(Task):
Would you retype the entries from the first line to the line bearing "ensuring forward progress", both included, leaving out every picture?
★ ★ ★ ★ ★
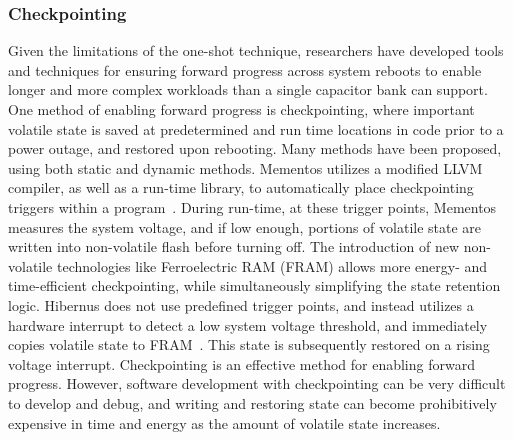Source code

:\subsubsection{Checkpointing}
Given the limitations of the one-shot technique, researchers have developed tools and techniques for
ensuring forward progress across system reboots to enable longer and more complex workloads than a single capacitor bank can support.
One method of enabling forward progress is checkpointing,
where important volatile state is saved at predetermined and run time locations in code prior to a power outage, and restored upon rebooting. Many methods have been proposed, using both static and dynamic methods.
Mementos utilizes a modified LLVM compiler, as well as a run-time library, to automatically place checkpointing triggers within a program~\cite{ransford2012mementos}. During run-time, at these trigger points, Mementos measures the system voltage, and if low enough, portions of volatile state are written into non-volatile flash before turning off.
The introduction of new non-volatile technologies like Ferroelectric RAM (FRAM) allows more energy- and time-efficient checkpointing, while simultaneously simplifying the state retention logic.
Hibernus does not use predefined trigger points, and instead utilizes a hardware interrupt to detect a low system voltage threshold, and immediately copies volatile state to FRAM~\cite{balsamo2014hibernus}. This state is subsequently restored on a rising voltage interrupt.
Checkpointing is an effective method for enabling forward progress. However, software development with checkpointing can be very difficult to develop and debug, and writing and restoring state can become prohibitively expensive in time and energy as the amount of volatile state increases.

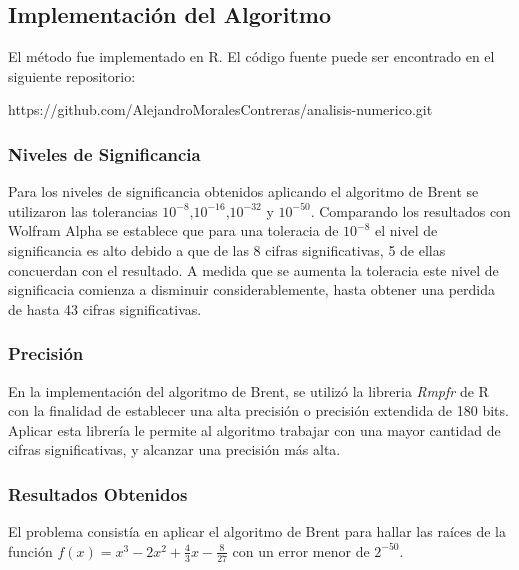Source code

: \documentclass[a4paper,12pt]{article}
\begin{document}
\newpage

\subsection{Implementación del Algoritmo}

El método fue implementado en R. El código fuente puede ser encontrado en el siguiente repositorio: \par

\vspace{1em}
https://github.com/AlejandroMoralesContreras/analisis-numerico.git \par

\subsubsection{Niveles de Significancia}

Para los niveles de significancia obtenidos aplicando el algoritmo de Brent se utilizaron las tolerancias $10^{-8}$,$10^{-16}$,$10^{-32}$ y $10^{-50}$.
Comparando los resultados con Wolfram Alpha se establece que para una toleracia de $10^{-8}$ el nivel de significancia es alto debido a que de las 8 cifras significativas, 5 de ellas concuerdan con el resultado. A medida que se aumenta la toleracia este nivel de significacia comienza a disminuir considerablemente, hasta obtener una perdida de hasta 43 cifras significativas. \par

\subsubsection{Precisión}

En la implementación del algoritmo de Brent, se utilizó la libreria \textit{Rmpfr} de R con la finalidad de establecer una alta precisión o precisión extendida de 180 bits. Aplicar esta librería le permite al algoritmo trabajar con una mayor cantidad de cifras significativas, y alcanzar una precisión más alta. \par

\subsubsection{Resultados Obtenidos}

El problema consistía en aplicar el algoritmo de Brent para hallar las raíces de la función $f(x)=x^3-2x^2+\frac{4}{3}x-\frac{8}{27}$ con un error menor de $2^{-50}$. \par
\end{document}
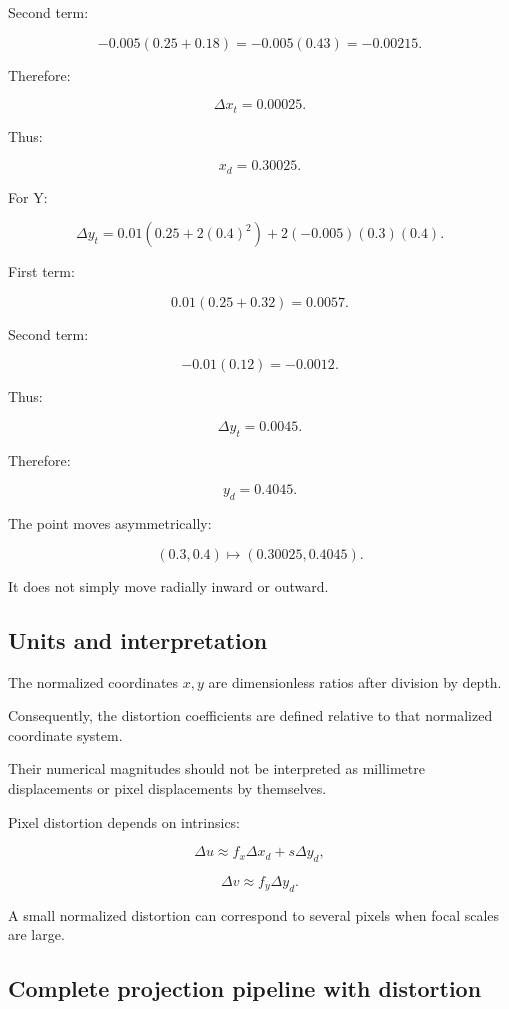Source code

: Second term:

\[
 -0.005(0.25+0.18) =-0.005(0.43) =-0.00215.
\]

Therefore:

\[
 \boxed{ \Delta x_t=0.00025 }.
\]

Thus:

\[
 \boxed{x_d=0.30025}.
\]

For Y:

\[
 \Delta y_t= 0.01(0.25+2(0.4)^2) +2(-0.005)(0.3)(0.4).
\]

First term:

\[
 0.01(0.25+0.32)=0.0057.
\]

Second term:

\[
 -0.01(0.12)=-0.0012.
\]

Thus:

\[
 \boxed{ \Delta y_t=0.0045 }.
\]

Therefore:

\[
 \boxed{y_d=0.4045}.
\]

The point moves asymmetrically:

\[
 (0.3,0.4)\mapsto(0.30025,0.4045).
\]

It does not simply move radially inward or outward.

\subsection{Units and interpretation}\label{02-foundations-ii-ch035-units-and-interpretation}

The normalized coordinates \(x,y\) are dimensionless ratios after division by depth.

Consequently, the distortion coefficients are defined relative to that normalized coordinate system.

Their numerical magnitudes should not be interpreted as millimetre displacements or pixel displacements by themselves.

Pixel distortion depends on intrinsics:

\[
 \Delta u\approx f_x\Delta x_d+s\Delta y_d,
\]

\[
 \Delta v\approx f_y\Delta y_d.
\]

A small normalized distortion can correspond to several pixels when focal scales are large.

\subsection{Complete projection pipeline with distortion}\label{02-foundations-ii-ch035-complete-projection-pipeline-with-distortion}

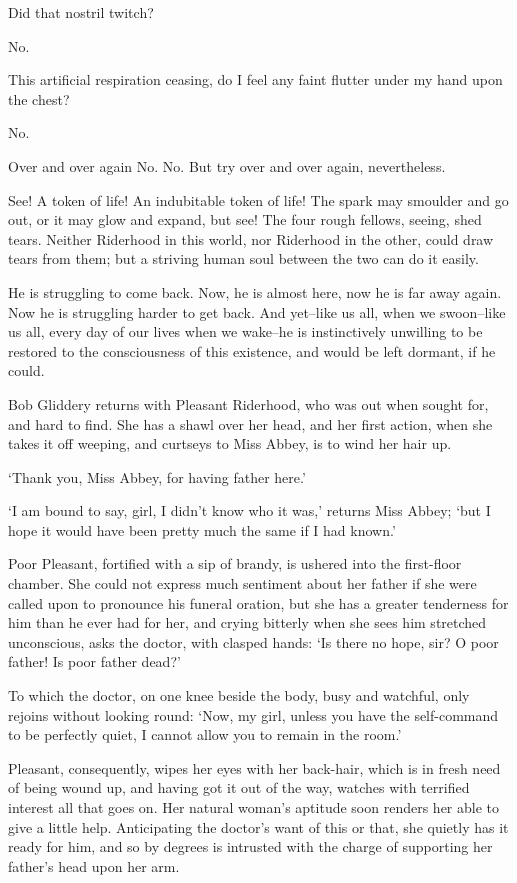 Did that nostril twitch?

No.

This artificial respiration ceasing, do I feel any faint flutter under
my hand upon the chest?

No.

Over and over again No. No. But try over and over again, nevertheless.

See! A token of life! An indubitable token of life! The spark may
smoulder and go out, or it may glow and expand, but see! The four
rough fellows, seeing, shed tears. Neither Riderhood in this world, nor
Riderhood in the other, could draw tears from them; but a striving human
soul between the two can do it easily.

He is struggling to come back. Now, he is almost here, now he is far
away again. Now he is struggling harder to get back. And yet--like us
all, when we swoon--like us all, every day of our lives when we wake--he
is instinctively unwilling to be restored to the consciousness of this
existence, and would be left dormant, if he could.

Bob Gliddery returns with Pleasant Riderhood, who was out when sought
for, and hard to find. She has a shawl over her head, and her first
action, when she takes it off weeping, and curtseys to Miss Abbey, is to
wind her hair up.

‘Thank you, Miss Abbey, for having father here.’

‘I am bound to say, girl, I didn’t know who it was,’ returns Miss Abbey;
‘but I hope it would have been pretty much the same if I had known.’

Poor Pleasant, fortified with a sip of brandy, is ushered into the
first-floor chamber. She could not express much sentiment about her
father if she were called upon to pronounce his funeral oration, but she
has a greater tenderness for him than he ever had for her, and crying
bitterly when she sees him stretched unconscious, asks the doctor, with
clasped hands: ‘Is there no hope, sir? O poor father! Is poor father
dead?’

To which the doctor, on one knee beside the body, busy and watchful,
only rejoins without looking round: ‘Now, my girl, unless you have the
self-command to be perfectly quiet, I cannot allow you to remain in the
room.’

Pleasant, consequently, wipes her eyes with her back-hair, which is in
fresh need of being wound up, and having got it out of the way, watches
with terrified interest all that goes on. Her natural woman’s aptitude
soon renders her able to give a little help. Anticipating the doctor’s
want of this or that, she quietly has it ready for him, and so by
degrees is intrusted with the charge of supporting her father’s head
upon her arm.

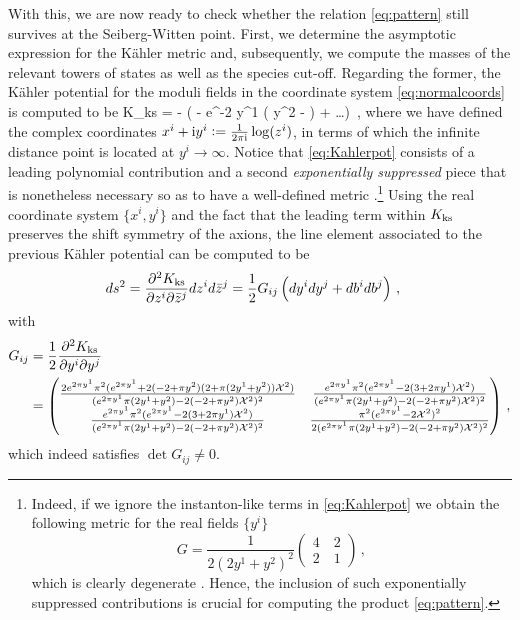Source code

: With this, we are now ready to check whether the relation \eqref{eq:pattern} still survives at the Seiberg-Witten point. First, we determine the asymptotic expression for the K\"ahler metric and, subsequently, we compute the masses of the relevant towers of states as well as the species cut-off. Regarding the former, the K\"ahler potential for the moduli fields in the coordinate system \eqref{eq:normalcoords} is computed to be
%
\beq \label{eq:Kahlerpot}
	K_{\rm ks} = - \log \left(  -  e^{-2 \pi y^1} \left(  y^2 - \right) + \ldots\right)\, ,
\eeq
%
where we have defined the complex coordinates $x^i + \text{i} y^i := \frac{1}{2 \pi \text{i}} \log (z^i)$, in terms of which the infinite distance point is located at $y^i \to \infty$. Notice that \eqref{eq:Kahlerpot} consists of a leading polynomial contribution and a second \emph{exponentially suppressed} piece that is nonetheless necessary so as to have a well-defined metric \cite{Bastian:2021eom, Bastian:2021hpc}.\footnote{Indeed, if we ignore the instanton-like terms in \eqref{eq:Kahlerpot} we obtain the following metric for the real fields $\{ y^i\}$
\begin{equation}
    G = \frac{1}{2\left( 2 y^1 + y^2\right)^2} \begin{pmatrix}
		4 \quad  2\\2 \quad  1
	\end{pmatrix}\, ,
\end{equation}
which is clearly degenerate \cite{Bastian:2021eom}. Hence, the inclusion of such exponentially suppressed contributions is crucial for computing the product \eqref{eq:pattern}.} Using the real coordinate system $\{ x^i, y^i\}$ and the fact that the leading term within $K_{\rm ks}$ preserves the shift symmetry of the axions, the line element associated to the previous K\"ahler potential can be computed to be
%
\begin{align} \label{eq:lineelement}
	ds^2 &= \frac{\partial^2 K_{\rm ks}}{\partial z^i \partial \bar{z}^j} dz^i d\bar{z}^j = \frac12 G_{i j} \left( dy^i dy^j + db^idb^j\right)\, ,
\end{align}
%
with
%
\begin{align} \label{eq:realmetricSWpoint}
	G_{i j} &= \frac12 \frac{\partial^2 K_{\rm ks}}{\partial y^i \partial y^j} \notag\\
    &= \begin{pmatrix}
\frac{2 e^{2 \pi y^1} \pi^2 (e^{2 \pi y^1} + 2 (-2 + \pi y^2) (2 + \pi (2 y^1 + y^2)) \mathcal{X}^2)}{( e^{2 \pi y^1} \pi (2 y^1 + y^2) - 2 (-2 + \pi y^2) \mathcal{X}^2)^2} & \frac{ e^{2 \pi y^1} \pi^2 (e^{2 \pi y^1} - 2 (3 + 2 \pi y^1) \mathcal{X}^2)}{( e^{2 \pi y^1} \pi (2 y^1 + y^2) - 2 (-2 + \pi y^2) \mathcal{X}^2)^2} \\
\frac{ e^{2 \pi y^1} \pi^2 (e^{2 \pi y^1} - 2 (3 + 2 \pi y^1) \mathcal{X}^2)}{( e^{2 \pi y^1} \pi (2 y^1 + y^2) - 2 (-2 + \pi y^2) \mathcal{X}^2)^2} & \frac{\pi^2 (e^{2 \pi y^1} - 2 \mathcal{X}^2)^2}{2 ( e^{2 \pi y^1} \pi (2 y^1 + y^2) - 2 (-2 + \pi y^2) \mathcal{X}^2)^2}
\end{pmatrix}\, ,
\end{align}
%
which indeed satisfies $\det G_{ij} \neq 0$.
★ ★ ★ ★ ★
(Answer below):
Source code

:\subsubsection{Checkpointing}
Given the limitations of the one-shot technique, researchers have developed tools and techniques for
ensuring forward progress across system reboots to enable longer and more complex workloads than a single capacitor bank can support.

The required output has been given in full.